Cook has been involved with the event since its start, when she was working as culinary director for Alton Brown of the Food Network show "Good Eats." The Aquarium approached Brown about hosting a sustainable seafood program, and Cook helped him with program logistics, including recipe testing and development. She continued producing the event even after Brown stopped being involved after its second year.
"When I went to culinary school I learned about issues of sustainability and the importance of buying local, and this is a program I do on an annual basis that is always a reminder of that," Cook says of why she likes being involved with the event.
She says it's also a way for her to live her mission of helping people become more aware of where their food comes from — how it's raised or produced or caught and processed — and how the food choices that we make can make a difference not only in our environment, but also in the livelihoods of the people in our communities involved with food production.
Because of the COVID-19 pandemic, this year's event is slightly smaller than in previous years, featuring just two chefs rather than the usual three. Cook, who typically serves as emcee, will be cooking at the 2021 event along with chef Deborah VanTrece.
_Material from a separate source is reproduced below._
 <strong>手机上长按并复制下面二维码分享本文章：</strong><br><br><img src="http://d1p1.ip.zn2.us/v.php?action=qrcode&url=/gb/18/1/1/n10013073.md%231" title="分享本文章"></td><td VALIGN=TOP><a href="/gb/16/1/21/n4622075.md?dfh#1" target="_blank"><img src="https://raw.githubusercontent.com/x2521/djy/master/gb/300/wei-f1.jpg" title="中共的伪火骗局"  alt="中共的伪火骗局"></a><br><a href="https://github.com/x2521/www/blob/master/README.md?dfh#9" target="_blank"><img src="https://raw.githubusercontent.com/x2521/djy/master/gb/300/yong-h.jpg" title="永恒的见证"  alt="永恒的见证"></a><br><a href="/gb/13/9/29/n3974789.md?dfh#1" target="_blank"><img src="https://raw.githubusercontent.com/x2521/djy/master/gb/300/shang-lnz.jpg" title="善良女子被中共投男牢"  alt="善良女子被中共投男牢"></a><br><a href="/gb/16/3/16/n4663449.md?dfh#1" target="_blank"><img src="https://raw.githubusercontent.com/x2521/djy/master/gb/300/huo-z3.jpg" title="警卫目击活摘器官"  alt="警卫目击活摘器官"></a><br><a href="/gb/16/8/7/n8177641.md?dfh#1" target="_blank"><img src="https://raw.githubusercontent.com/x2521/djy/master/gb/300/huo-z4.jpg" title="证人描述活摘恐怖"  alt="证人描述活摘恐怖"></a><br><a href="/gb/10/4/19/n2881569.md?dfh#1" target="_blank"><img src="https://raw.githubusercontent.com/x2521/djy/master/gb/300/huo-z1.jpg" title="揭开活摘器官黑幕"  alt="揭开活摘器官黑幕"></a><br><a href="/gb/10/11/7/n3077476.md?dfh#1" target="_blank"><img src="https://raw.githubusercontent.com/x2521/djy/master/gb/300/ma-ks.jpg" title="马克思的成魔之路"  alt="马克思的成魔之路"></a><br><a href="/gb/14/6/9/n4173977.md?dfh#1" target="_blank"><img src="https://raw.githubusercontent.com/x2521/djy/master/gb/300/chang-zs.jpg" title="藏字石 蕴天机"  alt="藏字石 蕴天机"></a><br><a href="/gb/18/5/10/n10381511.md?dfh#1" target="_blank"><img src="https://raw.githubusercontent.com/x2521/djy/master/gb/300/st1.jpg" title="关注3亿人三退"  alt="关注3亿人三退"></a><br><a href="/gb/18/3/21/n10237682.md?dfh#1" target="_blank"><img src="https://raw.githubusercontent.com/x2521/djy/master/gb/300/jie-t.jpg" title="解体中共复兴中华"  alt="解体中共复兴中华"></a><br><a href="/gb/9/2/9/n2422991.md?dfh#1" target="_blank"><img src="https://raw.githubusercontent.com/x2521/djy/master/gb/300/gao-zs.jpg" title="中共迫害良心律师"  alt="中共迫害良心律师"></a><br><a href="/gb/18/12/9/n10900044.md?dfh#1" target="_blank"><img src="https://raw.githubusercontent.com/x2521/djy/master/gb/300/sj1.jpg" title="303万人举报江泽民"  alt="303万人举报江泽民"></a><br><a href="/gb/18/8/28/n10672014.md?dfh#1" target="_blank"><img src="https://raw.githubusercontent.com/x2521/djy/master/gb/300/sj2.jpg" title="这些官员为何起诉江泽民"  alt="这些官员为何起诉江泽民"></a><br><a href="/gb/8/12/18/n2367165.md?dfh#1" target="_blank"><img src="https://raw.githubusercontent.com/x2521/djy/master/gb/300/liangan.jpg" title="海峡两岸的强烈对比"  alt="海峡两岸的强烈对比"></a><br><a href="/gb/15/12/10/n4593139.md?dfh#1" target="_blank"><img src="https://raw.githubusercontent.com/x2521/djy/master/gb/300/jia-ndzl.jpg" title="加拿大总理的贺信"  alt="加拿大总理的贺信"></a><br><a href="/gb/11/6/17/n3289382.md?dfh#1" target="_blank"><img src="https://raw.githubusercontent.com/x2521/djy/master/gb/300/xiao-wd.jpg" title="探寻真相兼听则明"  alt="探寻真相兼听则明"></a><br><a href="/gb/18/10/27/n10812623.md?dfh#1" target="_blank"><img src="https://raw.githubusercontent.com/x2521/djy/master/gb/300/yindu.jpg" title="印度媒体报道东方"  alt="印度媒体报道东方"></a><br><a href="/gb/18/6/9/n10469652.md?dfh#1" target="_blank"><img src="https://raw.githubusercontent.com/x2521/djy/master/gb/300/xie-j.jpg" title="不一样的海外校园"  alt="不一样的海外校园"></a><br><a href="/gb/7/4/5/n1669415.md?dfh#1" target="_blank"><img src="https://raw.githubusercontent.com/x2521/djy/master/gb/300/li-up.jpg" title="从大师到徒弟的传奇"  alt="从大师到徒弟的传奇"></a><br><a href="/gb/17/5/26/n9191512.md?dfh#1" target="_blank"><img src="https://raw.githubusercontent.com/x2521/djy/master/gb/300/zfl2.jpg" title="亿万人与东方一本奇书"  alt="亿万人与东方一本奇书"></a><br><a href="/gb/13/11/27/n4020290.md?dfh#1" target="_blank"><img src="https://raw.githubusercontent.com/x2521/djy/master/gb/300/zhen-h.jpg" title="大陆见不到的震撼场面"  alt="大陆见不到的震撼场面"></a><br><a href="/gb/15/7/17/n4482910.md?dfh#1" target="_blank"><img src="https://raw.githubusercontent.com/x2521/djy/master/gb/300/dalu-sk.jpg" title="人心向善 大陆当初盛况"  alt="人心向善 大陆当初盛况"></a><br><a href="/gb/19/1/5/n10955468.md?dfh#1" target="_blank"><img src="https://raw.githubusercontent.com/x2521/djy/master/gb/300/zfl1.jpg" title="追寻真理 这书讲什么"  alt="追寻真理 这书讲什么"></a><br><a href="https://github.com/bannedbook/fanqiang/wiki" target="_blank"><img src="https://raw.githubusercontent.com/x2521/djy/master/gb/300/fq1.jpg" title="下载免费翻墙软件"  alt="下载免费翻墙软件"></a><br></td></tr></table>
Recently featured on the TODAY Show and the Rachael Ray Show, VanTrece is the owner of Twisted Soul Cookhouse & Pours and The Catering Company by VanTrece, both in Atlanta, and author of "The Twisted Soul Cookbook: Modern Soul with Global Flavors."
Cooking sustainably is also a part of VanTrece's mission, says Cook.
"She's also just so much fun to hang out with," she adds. "She has an amazing personality — full of life and full of energy."
Cook also wanted to feature a chef who is a woman and person of color.
"In hospitality, especially face-fronting chefs and personalities, I think it's really important to tap into aspects of diversity," Cook says. "She makes really yummy, delicious food too."
For those who missed their chance to purchase tickets, recipes developed by Cook for the event will be available on the Aquarium's website.